Growing up my family didn’t celebrate Halloween but as an ever acute child I knew that for most kids Halloween meant a grand time acquiring endless amounts of tooth decaying joy. I’m fairly certain that God gave humans baby teeth for the sole purpose of allowing children to eat as much candy as they want with few regrets.

One certain Halloween, although we had no candy at the house, I didn’t want to disappoint all of the potential trick-or-treaters who I eagerly expected to stop by. So I grabbed some construction paper and scissors and cut out paper crosses. As many crosses as my little hands could cut.

Then I took the crosses and asked my mom to write something on them. I could write decently but my lettering would’ve been too big to fit all the words I wanted to on the cross.

“Please write, ‘Just as you are knocking on our door tonight, Jesus is knocking on the door of your heart’,” I asked my mom.

And then I got on our computer, started up Windows 3.1, and wrote out Revelation 3:21.

“To him who overcomes, I will give the right to sit with me on my throne, just as I overcame and sat down with my Father on his throne.”

I printed out that verse for as many crosses I’d made. And the verse would be used to tie the crosses together. And I’d give a completed cross to every person that stopped by my house. And I prayed that all who got a cross would come to know Jesus. And I waited ever so excitedly for the first knock at our door.

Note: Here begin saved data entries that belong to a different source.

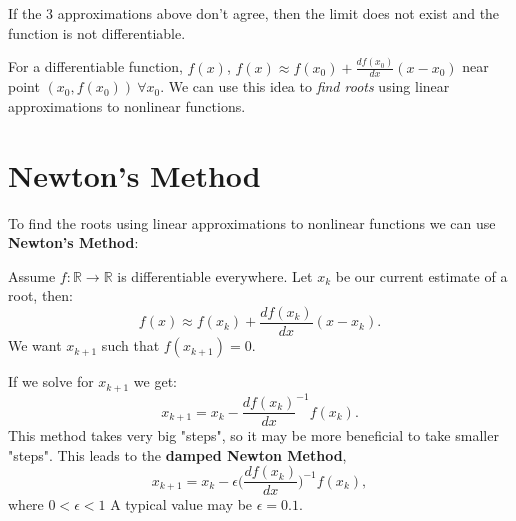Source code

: \newpage

\begin{remark}
	If the 3 approximations above don't agree, then the limit does not exist and the function is not differentiable.
\end{remark}

For a differentiable function, \(f(x)\), \(f(x) \approx f(x_0) + \frac{df(x_0)}{dx} (x - x_0)	\) near point \((x_0, f(x_0)) \: \forall x_0 \). We can use this idea to \emph{find roots} using linear approximations to nonlinear functions.

\section{Newton's Method}
To find the roots using linear approximations to nonlinear functions we can use \textbf{Newton's Method}:

\begin{definition}
	Assume \(f: \mathbb{R} \to \mathbb{R} \) is differentiable everywhere. Let \(x_k\) be our current estimate of a root, then: \[f(x) \approx f(x_k) + \frac{df(x_k)}{dx} (x - x_k).\] We want \(x_{k + 1}\) such that \(f(x_{k + 1}) = 0\).
\end{definition}
If we solve for \(x_{k + 1}\) we get: \[ x_{k + 1} = x_k - \frac{df(x_k)}{dx}^{-1} f(x_k). \] This method takes very big "steps", so it may be more beneficial to take smaller "steps". This leads to the \textbf{damped Newton Method},
\[
	x_{k+1} = x_k - \epsilon \big ( \frac{df(x_k)}{dx} \big )^{-1} f(x_k),
\]
where \(0 < \epsilon < 1\) A typical value may be \(\epsilon = 0.1\).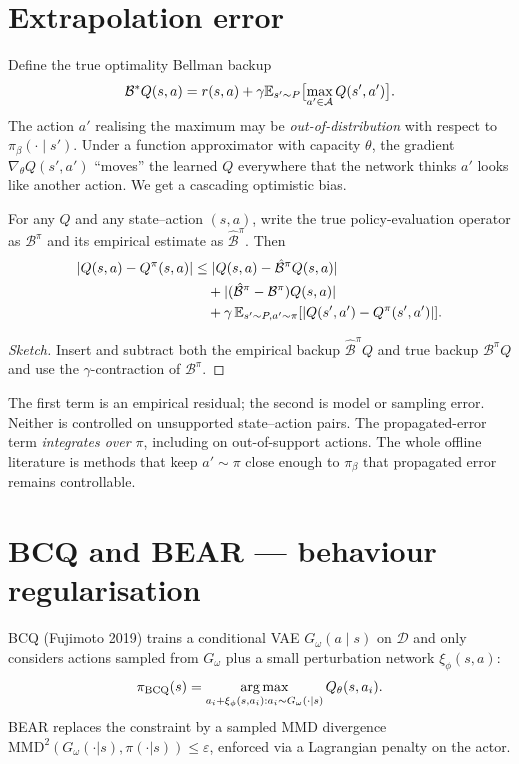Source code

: \documentclass[11pt,oneside]{scrbook}
\begin{document}
\section{Extrapolation error}

Define the true optimality Bellman backup
\[
  \mathcal{B}^* Q(s,a) = r(s,a) + \gamma \E_{s' \sim P}\bigl[\max_{a' \in \Actions} Q(s', a')\bigr].
\]
The action $a'$ realising the maximum may be \emph{out-of-distribution} with respect
to $\pi_\beta(\cdot \mid s')$. Under a function approximator with capacity $\theta$,
the gradient $\nabla_\theta Q(s', a')$ ``moves'' the learned $Q$ everywhere that the
network thinks $a'$ looks like another action. We get a cascading optimistic bias.

\begin{theorem}
For any $Q$ and any state--action $(s,a)$, write the true
policy-evaluation operator as $\mathcal{B}^\pi$ and its empirical estimate
as $\hat{\mathcal{B}}^\pi$. Then
\begin{align*}
 |Q(s,a)-Q^\pi(s,a)|
 &\le |Q(s,a)-\hat{\mathcal{B}}^\pi Q(s,a)| \\
 &\quad+|(\hat{\mathcal{B}}^\pi-\mathcal{B}^\pi)Q(s,a)| \\
 &\quad+\gamma\,\E_{s'\sim P,a'\sim\pi}[|Q(s',a')-Q^\pi(s',a')|].
\end{align*}
\end{theorem}

\begin{proof}[Sketch]
Insert and subtract both the empirical backup $\hat{\mathcal{B}}^\pi Q$ and true backup $\mathcal{B}^\pi Q$
and use the $\gamma$-contraction of $\mathcal{B}^\pi$.
\end{proof}

The first term is an empirical residual; the second is model or sampling error. Neither is controlled on unsupported state--action pairs. The propagated-error term \emph{integrates over $\pi$}, including
on out-of-support actions. The whole offline literature is methods that keep
$a' \sim \pi$ close enough to $\pi_\beta$ that propagated error remains controllable.

\section{BCQ and BEAR --- behaviour regularisation}

BCQ (Fujimoto 2019) trains a conditional VAE $G_\omega(a \mid s)$ on $\mathcal{D}$ and only
considers actions sampled from $G_\omega$ plus a small perturbation network
$\xi_\phi(s, a)$:
\[
  \pi_{\mathrm{BCQ}}(s) = \argmax_{a_i + \xi_\phi(s, a_i): a_i \sim G_\omega(\cdot \mid s)} Q_\theta(s, a_i).
\]
BEAR replaces the constraint by a sampled MMD divergence
$\mathrm{MMD}^2(G_\omega(\cdot|s), \pi(\cdot|s)) \le \varepsilon$, enforced via a
Lagrangian penalty on the actor.
\end{document}
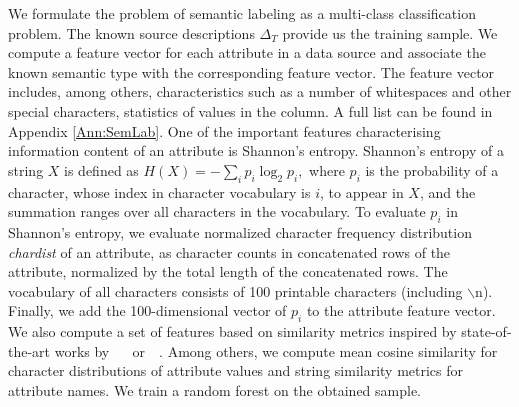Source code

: \documentclass[letterpaper]{article} %
\newcommand{\authornote}[3]{
  {\fbox{\sc 
  #1}:$\blacktriangleright$\textcolor{#2}{\small{#3}}$\blacktriangleleft$}%
}
\newcommand{\npr}[1]{\authornote{NPR}{orange}{#1}}
\newcommand{\ignore}[1]{}
\newcommand{\citeasnoun}[1]{\citeauthor{#1}~\shortcite{#1}}
\begin{document}
We formulate the problem of semantic labeling as a multi-class classification
problem.
The known source descriptions $\Delta_T$ provide us the training sample.
We compute a feature vector for each attribute in a data source and associate 
the known semantic type with the corresponding feature vector.
The feature vector includes, among others, characteristics
such as a number 
of whitespaces and other special characters, statistics of 
values in the column. 
A full list can be found in Appendix \ref{Ann:SemLab}.
One of the important features characterising information content of an attribute is Shannon's entropy.
Shannon's entropy 
 of a string $X$ is defined as
$H(X) = -\sum_{i}{p_i \log_{2}p_i},$ where $p_i$ is the probability of a character, whose index in character vocabulary is $i$, to appear in $X$, and the summation ranges over all
characters in the vocabulary.
To evaluate $p_i$ in Shannon's entropy, we evaluate normalized character frequency distribution \emph{chardist} of an attribute, as character counts in concatenated rows of the attribute, normalized by the total length of the concatenated rows.
The vocabulary of all characters consists of 100 printable characters (including $\backslash$n).
Finally, we add the 100-dimensional vector of $p_i$ to the attribute feature vector.
We also compute a set of features based on similarity metrics inspired by state-of-the-art works by ~\citeasnoun{Pham:semantic} or~\citeasnoun{Ritze:matching}.
Among others, we compute mean cosine similarity for character distributions of attribute values and string similarity metrics for attribute names.
We train a random forest on the obtained sample. 
\end{document}
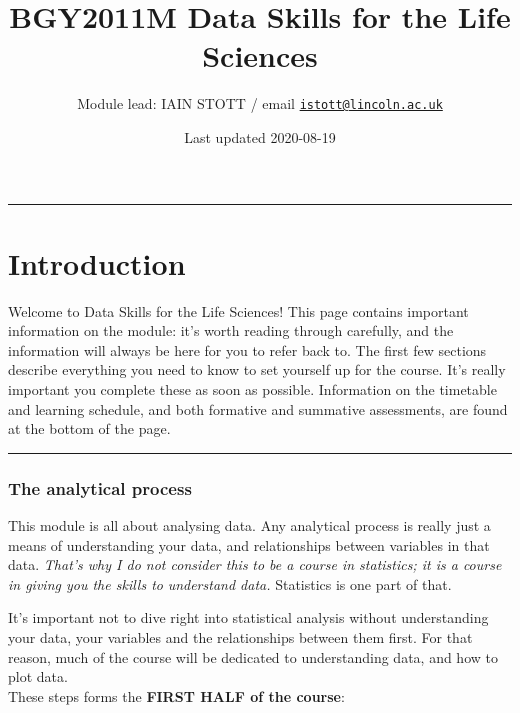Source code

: \documentclass[
]{book}
\title{BGY2011M Data Skills for the Life Sciences}
\author{Module lead: IAIN STOTT / email \href{mailto:istott@lincoln.ac.uk}{\nolinkurl{istott@lincoln.ac.uk}}}
\date{Last updated 2020-08-19}
\begin{document}
\maketitle

{
\setcounter{tocdepth}{1}
\tableofcontents
}
\begin{center}\rule{0.5\linewidth}{\linethickness}\end{center}

\hypertarget{introduction}{%
\chapter{Introduction}\label{introduction}}

Welcome to Data Skills for the Life Sciences! This page contains important
information on the module: it's worth reading through carefully, and the
information will always be here for you to refer back to. The first few sections
describe everything you need to know to set yourself up for the course. It's
really important you complete these as soon as possible. Information on the
timetable and learning schedule, and both formative and summative assessments,
are found at the bottom of the page.

\begin{center}\rule{0.5\linewidth}{\linethickness}\end{center}

\hypertarget{the-analytical-process}{%
\subsection{The analytical process}\label{the-analytical-process}}

This module is all about analysing data.
Any analytical process is really just a means of understanding your data, and
relationships between variables in that data. \emph{That's why I do not consider this}
\emph{to be a course in statistics; it is a course in giving you the skills to}
\emph{understand data.} Statistics is one part of that.

It's important not to dive right into statistical analysis without
understanding your data, your variables and the relationships between them
first. For that reason, much of the course will be dedicated to understanding
data, and how to plot data.\\
These steps forms the \textbf{FIRST HALF of the course}:
\end{document}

But no one came. All night and not a single trick-or-treater stopped by our home.

My mom says I cried. “With big tears, quiet sobs and this look of devastation,” she says.

This story has been on my heart a lot recently. Even now my heart is heavy as I think about it. It would be easy in reflection for me to question God. Why would you let a young child who wanted nothing more than to see you kingdom spread know such disappointment? But before I can even think the question God speaks to me.

Remember the prophets, whose lives were spent speaking words to a nation that refused to listen, God says to me. Remember my martyrs and missionaries, like Jim Elliot, who were not only ignored but were killed for proclaiming my name. I promise you though that Ezekiel never knew such a delight in all the earth as when I gave him my word and it was like honey to his lips. And I assure you that Isaiah never knew such ecstasy as when he saw my glory.

God is teaching me to be satisfied not in what I do or what I see, not in even what I see God doing in front of me, but to be satisfied in Him alone. “Whom have I in heaven but you?” the psalmist proclaims. “And there is nothing on earth that I desire besides you.”

God is teaching me who He is. He is teaching me how to be found and fulfilled in the person of Christ. And it’s a fearful joy that has begun to consume me.

4 comments:

Jordan Browning said...

This is a great story Sam, and an even better testament of truth.

Rhonda said...

God speaks to me, too. And Jesus does. Not in Bible verses, though. He just tells me what I need to know, leads me where I need to go, teaches me what I need to learn. These are God's gifts to me, and are without measure.
God bless you. I'll visit again.

Jennie Joy said...

I love this. Thank you for sharing.

Sam Thornton said...

Thank you for the kind words all.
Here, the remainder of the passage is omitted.